With the ECB meeting out of the way, the market’s attention was already swinging to the U.S. non-farm payrolls report on Friday, which will give a fresh take on the health of the U.S. job market.

The data are expected to show around 125,000 jobs were created in September, but a weaker reading could intensify speculation that a slowing U.S. economy may lead the Federal Reserve to start cutting interest rates in coming months.

The euro was trading at $1.2685, down from $1.2710 ahead of Trichet’s press conference and off around 0.2 percent on the day.

Some dealers noted that the euro had failed to break out of its recent tight trading range. The currency has been trapped in a range of $1.26 to $1.29 for much of the past few months.

Trichet also steered away from using the word “vigilance” with regard to the ECB’s stance on inflation, which the central bank chief has often used in the past to telegraph near-term rate rises.

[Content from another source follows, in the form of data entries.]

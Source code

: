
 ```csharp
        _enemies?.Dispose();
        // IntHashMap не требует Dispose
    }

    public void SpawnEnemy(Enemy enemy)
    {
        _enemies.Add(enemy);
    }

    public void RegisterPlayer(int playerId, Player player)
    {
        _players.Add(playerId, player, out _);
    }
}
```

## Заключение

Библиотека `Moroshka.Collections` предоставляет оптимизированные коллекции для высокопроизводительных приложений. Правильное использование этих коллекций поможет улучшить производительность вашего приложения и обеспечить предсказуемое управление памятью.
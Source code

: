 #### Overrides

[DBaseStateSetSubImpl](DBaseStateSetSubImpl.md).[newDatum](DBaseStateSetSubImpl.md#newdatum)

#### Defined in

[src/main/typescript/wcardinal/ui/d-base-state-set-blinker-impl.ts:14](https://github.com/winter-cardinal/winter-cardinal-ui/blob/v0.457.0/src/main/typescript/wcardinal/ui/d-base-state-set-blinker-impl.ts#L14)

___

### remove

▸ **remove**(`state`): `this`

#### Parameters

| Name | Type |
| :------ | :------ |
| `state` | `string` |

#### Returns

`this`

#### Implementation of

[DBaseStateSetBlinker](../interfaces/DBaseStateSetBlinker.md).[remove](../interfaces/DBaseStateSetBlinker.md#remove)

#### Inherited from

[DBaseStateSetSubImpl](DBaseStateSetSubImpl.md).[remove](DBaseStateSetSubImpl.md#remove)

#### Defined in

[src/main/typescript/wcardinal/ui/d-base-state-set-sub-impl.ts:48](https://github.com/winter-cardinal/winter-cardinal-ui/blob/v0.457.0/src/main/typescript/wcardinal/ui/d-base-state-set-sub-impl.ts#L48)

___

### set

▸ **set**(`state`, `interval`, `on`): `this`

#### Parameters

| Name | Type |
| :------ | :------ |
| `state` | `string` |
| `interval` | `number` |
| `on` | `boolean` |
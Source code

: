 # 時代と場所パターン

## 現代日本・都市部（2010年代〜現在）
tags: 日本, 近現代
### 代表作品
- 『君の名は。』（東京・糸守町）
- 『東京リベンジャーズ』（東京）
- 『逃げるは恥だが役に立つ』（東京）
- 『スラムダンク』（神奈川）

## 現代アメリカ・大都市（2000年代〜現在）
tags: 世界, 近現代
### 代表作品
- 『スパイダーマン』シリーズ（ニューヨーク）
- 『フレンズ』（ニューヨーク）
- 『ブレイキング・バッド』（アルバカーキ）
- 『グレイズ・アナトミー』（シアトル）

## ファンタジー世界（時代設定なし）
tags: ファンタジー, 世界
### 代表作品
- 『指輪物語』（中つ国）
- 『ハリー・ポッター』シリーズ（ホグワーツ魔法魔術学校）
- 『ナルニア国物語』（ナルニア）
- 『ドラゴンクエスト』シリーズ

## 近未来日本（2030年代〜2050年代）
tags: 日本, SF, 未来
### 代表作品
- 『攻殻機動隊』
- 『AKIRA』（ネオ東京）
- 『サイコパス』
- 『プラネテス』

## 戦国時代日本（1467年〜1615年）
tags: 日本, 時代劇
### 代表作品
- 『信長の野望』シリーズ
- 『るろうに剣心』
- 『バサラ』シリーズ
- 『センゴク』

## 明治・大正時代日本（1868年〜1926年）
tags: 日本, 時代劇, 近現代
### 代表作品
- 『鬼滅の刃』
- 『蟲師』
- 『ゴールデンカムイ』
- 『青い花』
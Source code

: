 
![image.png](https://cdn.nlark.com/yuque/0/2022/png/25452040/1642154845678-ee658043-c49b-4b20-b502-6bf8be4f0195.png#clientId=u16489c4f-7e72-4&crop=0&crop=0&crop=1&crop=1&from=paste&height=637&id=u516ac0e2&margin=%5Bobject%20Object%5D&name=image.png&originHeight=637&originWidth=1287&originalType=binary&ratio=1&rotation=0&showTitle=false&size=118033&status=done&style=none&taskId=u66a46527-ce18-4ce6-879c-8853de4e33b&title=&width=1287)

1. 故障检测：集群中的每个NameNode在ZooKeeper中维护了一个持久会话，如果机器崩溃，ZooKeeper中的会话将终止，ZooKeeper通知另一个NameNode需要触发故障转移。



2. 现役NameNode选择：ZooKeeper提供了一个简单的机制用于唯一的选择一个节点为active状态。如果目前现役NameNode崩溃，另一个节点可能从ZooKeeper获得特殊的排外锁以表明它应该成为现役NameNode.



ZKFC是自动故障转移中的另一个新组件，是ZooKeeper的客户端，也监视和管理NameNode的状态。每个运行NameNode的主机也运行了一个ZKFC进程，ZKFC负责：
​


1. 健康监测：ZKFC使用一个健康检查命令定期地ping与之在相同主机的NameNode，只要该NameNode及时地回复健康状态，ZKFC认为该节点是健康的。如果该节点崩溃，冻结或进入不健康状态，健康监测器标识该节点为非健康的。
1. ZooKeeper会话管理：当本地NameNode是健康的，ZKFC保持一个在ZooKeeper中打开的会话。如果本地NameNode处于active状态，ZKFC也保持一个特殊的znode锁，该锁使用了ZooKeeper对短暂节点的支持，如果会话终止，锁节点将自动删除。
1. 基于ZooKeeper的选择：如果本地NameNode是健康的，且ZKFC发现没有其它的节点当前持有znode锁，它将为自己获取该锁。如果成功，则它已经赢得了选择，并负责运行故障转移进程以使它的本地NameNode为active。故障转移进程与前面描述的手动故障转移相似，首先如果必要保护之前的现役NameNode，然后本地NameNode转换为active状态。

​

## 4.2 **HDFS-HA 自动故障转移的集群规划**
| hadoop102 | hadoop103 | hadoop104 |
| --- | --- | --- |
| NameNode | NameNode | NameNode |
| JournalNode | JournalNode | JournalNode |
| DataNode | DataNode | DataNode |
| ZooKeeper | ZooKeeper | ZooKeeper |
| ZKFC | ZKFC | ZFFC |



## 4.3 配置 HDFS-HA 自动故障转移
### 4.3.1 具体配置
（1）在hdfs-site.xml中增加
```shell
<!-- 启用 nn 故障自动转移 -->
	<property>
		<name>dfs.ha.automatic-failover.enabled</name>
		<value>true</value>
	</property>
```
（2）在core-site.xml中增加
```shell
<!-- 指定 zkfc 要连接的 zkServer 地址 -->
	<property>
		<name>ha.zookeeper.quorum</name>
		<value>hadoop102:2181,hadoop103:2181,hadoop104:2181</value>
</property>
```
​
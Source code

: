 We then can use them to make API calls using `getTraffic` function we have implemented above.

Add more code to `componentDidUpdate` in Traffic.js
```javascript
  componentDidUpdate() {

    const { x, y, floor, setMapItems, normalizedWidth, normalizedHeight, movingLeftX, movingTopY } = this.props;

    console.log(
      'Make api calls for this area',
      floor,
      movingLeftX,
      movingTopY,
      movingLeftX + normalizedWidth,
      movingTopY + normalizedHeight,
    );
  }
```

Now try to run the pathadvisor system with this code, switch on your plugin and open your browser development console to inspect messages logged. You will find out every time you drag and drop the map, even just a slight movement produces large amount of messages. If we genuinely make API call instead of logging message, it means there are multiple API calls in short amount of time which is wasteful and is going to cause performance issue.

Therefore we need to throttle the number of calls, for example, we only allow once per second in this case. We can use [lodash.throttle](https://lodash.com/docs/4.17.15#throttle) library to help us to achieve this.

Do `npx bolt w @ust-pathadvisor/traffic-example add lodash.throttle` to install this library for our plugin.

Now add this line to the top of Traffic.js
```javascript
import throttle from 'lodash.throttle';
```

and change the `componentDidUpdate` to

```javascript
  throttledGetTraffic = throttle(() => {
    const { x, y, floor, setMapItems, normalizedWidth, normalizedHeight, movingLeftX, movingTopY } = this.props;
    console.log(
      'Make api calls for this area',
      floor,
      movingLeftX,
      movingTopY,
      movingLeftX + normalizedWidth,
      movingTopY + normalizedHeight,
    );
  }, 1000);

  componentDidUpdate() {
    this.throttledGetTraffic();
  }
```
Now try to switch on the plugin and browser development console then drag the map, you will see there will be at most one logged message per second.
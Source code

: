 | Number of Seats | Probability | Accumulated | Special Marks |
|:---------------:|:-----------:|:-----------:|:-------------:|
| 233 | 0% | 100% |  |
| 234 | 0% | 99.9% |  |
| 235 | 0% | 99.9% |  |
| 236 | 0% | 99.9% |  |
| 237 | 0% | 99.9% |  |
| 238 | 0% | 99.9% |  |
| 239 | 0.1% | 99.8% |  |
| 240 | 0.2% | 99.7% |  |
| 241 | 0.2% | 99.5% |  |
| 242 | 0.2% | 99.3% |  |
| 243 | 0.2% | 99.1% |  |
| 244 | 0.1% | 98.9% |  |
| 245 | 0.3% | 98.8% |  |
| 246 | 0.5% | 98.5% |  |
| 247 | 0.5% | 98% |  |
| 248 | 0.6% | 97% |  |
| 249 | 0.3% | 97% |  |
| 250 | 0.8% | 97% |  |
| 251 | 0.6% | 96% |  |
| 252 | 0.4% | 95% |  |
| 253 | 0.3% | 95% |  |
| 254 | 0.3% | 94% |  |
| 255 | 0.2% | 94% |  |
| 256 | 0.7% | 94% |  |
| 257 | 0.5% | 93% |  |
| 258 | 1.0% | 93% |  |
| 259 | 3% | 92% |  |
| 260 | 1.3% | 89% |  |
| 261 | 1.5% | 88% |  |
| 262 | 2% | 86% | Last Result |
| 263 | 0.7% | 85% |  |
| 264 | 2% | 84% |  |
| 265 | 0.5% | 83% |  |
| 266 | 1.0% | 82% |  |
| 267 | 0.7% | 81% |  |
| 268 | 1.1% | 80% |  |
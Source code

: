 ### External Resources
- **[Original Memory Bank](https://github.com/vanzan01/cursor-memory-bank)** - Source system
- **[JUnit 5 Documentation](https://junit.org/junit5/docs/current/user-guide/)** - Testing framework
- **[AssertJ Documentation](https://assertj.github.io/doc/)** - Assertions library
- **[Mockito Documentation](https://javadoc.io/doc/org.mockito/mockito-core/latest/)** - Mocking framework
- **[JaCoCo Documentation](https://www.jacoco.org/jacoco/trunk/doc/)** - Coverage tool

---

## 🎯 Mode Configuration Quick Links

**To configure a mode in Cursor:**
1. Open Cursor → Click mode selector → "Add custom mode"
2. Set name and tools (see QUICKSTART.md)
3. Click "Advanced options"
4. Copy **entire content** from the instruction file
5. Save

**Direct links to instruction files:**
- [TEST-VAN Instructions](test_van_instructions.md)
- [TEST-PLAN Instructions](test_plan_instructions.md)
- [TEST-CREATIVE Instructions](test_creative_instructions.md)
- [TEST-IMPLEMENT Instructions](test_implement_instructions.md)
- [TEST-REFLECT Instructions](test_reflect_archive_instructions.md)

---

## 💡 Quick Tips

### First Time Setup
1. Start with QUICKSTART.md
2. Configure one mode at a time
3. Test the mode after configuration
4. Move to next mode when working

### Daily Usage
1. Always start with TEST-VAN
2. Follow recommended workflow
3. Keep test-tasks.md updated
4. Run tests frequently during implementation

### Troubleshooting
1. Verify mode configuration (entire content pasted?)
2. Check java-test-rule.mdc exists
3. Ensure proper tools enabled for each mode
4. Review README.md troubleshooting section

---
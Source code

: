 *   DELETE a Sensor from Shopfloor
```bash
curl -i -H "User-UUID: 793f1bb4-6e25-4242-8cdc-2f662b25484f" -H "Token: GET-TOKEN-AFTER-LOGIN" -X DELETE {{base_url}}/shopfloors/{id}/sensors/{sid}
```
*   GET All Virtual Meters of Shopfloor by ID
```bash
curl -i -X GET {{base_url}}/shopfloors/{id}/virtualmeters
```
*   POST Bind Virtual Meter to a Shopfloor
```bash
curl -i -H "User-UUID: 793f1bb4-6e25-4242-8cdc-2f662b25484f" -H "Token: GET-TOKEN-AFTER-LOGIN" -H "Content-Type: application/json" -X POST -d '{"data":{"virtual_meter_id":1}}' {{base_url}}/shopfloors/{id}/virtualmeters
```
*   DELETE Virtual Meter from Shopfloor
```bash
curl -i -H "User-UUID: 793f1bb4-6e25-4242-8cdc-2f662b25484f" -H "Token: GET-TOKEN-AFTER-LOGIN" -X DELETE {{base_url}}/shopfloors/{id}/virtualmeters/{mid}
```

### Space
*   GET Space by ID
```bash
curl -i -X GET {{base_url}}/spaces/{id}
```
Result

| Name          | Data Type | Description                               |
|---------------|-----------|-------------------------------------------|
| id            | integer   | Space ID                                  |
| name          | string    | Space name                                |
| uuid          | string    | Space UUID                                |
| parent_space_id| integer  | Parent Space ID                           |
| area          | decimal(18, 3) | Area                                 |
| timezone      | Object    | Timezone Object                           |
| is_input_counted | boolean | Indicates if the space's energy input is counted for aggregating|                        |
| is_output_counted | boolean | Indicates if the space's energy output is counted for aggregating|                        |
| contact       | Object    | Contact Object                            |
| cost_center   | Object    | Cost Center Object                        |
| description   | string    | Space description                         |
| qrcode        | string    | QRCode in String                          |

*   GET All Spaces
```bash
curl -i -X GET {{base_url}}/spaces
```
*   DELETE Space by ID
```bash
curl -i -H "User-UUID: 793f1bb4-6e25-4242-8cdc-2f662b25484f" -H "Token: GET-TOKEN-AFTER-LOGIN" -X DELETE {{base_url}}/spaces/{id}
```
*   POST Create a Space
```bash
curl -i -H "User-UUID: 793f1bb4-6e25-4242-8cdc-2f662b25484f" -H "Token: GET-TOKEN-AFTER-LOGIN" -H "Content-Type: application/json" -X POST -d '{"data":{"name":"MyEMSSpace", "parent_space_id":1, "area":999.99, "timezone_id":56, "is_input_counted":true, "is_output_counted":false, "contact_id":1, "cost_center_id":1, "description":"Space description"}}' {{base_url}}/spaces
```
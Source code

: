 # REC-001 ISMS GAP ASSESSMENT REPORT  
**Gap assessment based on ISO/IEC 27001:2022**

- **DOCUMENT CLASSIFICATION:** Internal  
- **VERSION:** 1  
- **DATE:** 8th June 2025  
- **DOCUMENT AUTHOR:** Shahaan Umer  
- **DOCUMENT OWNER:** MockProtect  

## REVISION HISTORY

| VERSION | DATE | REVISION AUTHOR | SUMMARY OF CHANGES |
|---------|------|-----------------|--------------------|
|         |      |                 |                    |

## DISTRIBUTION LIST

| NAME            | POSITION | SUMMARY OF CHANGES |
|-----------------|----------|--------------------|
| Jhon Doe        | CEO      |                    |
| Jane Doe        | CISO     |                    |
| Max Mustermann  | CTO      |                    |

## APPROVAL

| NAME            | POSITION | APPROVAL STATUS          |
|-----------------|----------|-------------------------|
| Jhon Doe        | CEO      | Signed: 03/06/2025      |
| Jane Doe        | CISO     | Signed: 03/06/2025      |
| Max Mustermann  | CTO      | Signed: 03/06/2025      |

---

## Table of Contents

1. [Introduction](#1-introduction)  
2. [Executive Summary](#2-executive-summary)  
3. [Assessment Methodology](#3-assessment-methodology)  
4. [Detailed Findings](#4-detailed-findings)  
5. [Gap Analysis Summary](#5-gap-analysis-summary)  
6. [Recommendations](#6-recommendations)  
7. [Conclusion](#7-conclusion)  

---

The euro also slipped to session lows against the yen after Trichet said he stood by his recent comments at a Group of Seven meeting in Singapore, where he said that the value of the yen should reflect Japan’s recovery from deflation.

The euro was down 0.3 percent at 149.35 yen, well below a record peak of 150.73 struck in late August.

“I would look for a break of $1.2670 on the euro and we haven’t seen that yet,” said Liz Bussanich, vice president of foreign exchange at Bank of Montreal in New York.

The pound was under pressure after the Bank of England left rates steady at 4.75 percent as expected, disappointing some sterling bulls who were betting on the outside chance of a rate rise.

The Swiss franc was also a big mover, falling sharply after Swiss National Bank board member Philipp Hildebrand said that the Swiss franc’s appreciation over recent decades appeared to have come to an end in the past four years.